Jason Cong, UCLA Computer Science Department, Director, Center for Domain-Specific Computing (CDSC)

Abstract:

How does the mapping of logical variables in a quantum algorithm to physical qubits on a quantum device affect overall performance? As quantum computing devices continue to scale up, this question of compiling from applications to quantum devices is becoming very important. In this talk, I focus on our recent work on the qubit mapping and scheduling step.  By constructing a family of quantum circuits with the known optimal mapping depths, we evaluated several leading industry and academic qubit mapping tools, including Cirq from Google, Qiskit from IBM, and t|ket> from Quantinuum. We found their performance to be surprisingly sub-optimal–by a factor of up to 45x–even on near-term feasible circuits. This motivated us to develop a tool for optimal layout synthesis for quantum computing, named OLSQ, based on a general SMT-based optimization framework. OLSQ more compactly represents the solution space with exponential reduction in computational complexity, leading to optimal mapping and scheduling solutions for currently practical quantum applications.  Further speedup of OLSQ is achieved for domain-specific applications, such as quantum approximate optimization algorithm (QAOA) by exploiting gate commutation and chemical simulation with optimal swap gate absorption. At the end, I will discuss the latest progress on optimal qubit mapping and scheduling on reconfigurable Rydberg atom arrays.

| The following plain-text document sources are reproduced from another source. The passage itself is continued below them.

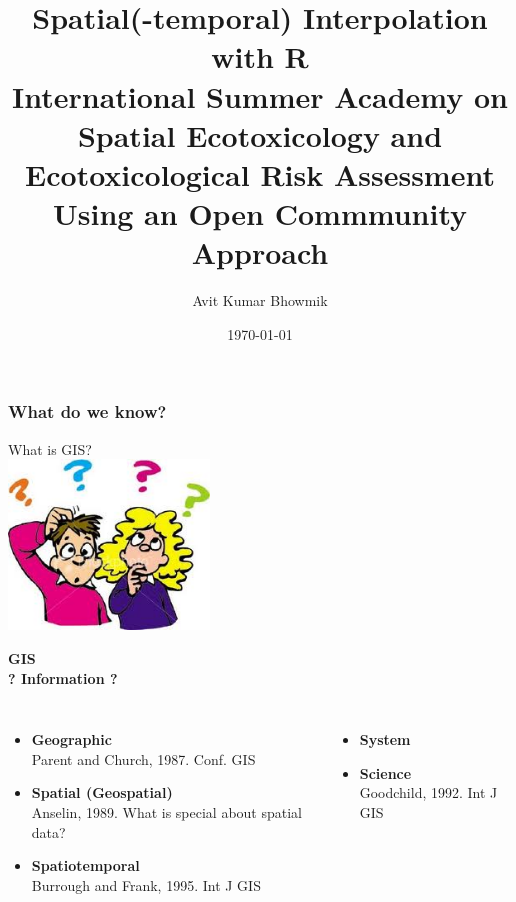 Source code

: \documentclass{beamer}
\title[Spatial Interpolation. Summer Academy `15]{Spatial(-temporal) Interpolation with R\\
\medskip \tiny{International Summer Academy on Spatial Ecotoxicology and Ecotoxicological Risk Assessment\\Using an Open Commmunity Approach}} %
\author[Avit Bhowmik]{Avit Kumar Bhowmik \\} %
\institute[Uni Koblenz-Landau] %
{
Institute for Environmental Sciences, University of Koblenz-Landau \\ %
\medskip
\textit{bhowmik@uni-landau.de}%
}
\date{\today} %
\begin{document}
\begin{frame}
\titlepage %
\end{frame}


\begin{frame}
\frametitle{What do we know?}
\centering
\Huge \alert{What is GIS?}\\
\vspace{1cm}
\includegraphics[width=0.4\textwidth]{Figures/Questions.png}
\end{frame}


\begin{frame}
\centering
\Huge \alert{\textbf{GIS}}\\
\pause
\Large \textbf{? Information ?}
\pause
\medskip
\normalsize
\begin{columns}[t]
\begin{itemize}
\item \alert{\textbf{Geographic}}\\
Parent and Church, 1987. Conf. GIS
\item \alert {\textbf {Spatial (Geospatial)}}\\
Anselin, 1989. What is special about spatial data?
\item \alert{\textbf{Spatiotemporal}}\\
Burrough and Frank, 1995. Int J GIS
\end{itemize}
\hspace{2cm}
\pause
{}
\begin{itemize}
\item \alert{\textbf{System}}
\item \alert{\textbf{Science}}\\
Goodchild, 1992. Int J GIS
\end{itemize}
\end{columns}
\end{frame}
\end{document}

Joint work with my PhD student Bochen Daniel Tan.

Biography:

Jason Cong is the Volgenau Chair for Engineering Excellence Professor at the UCLA Computer Science Department (and a former department chair), with joint appointment from the Electrical and Computer Engineering Department. He is the director of Center for Domain-Specific Computing (CDSC) and the director of VLSI Architecture, Synthesis, and Technology (VAST) Laboratory.  Dr. Cong’s research interests include novel architectures and compilation for customizable computing, synthesis of VLSI circuits and systems, and highly scalable algorithms.  He has close to 500 publications in these areas, including 16 best paper awards, three 10-Year Most Influential Paper Awards, and three papers inducted to the FPGA and Reconfigurable Computing Hall of Fame.  He and his former students co-founded AutoESL, which developed the most widely used high-level synthesis tool for FPGAs (renamed to Vivado HLS after Xilinx’s acquisition).   He was elected to an IEEE Fellow in 2000, ACM Fellow in 2008, the National Academy of Engineering in 2017, and the National Academy of Inventors in 2020.   He is the recipient of the 2022 IEEE Robert Noyce Medal for fundamental contributions to electronic design automation and FPGA design methods.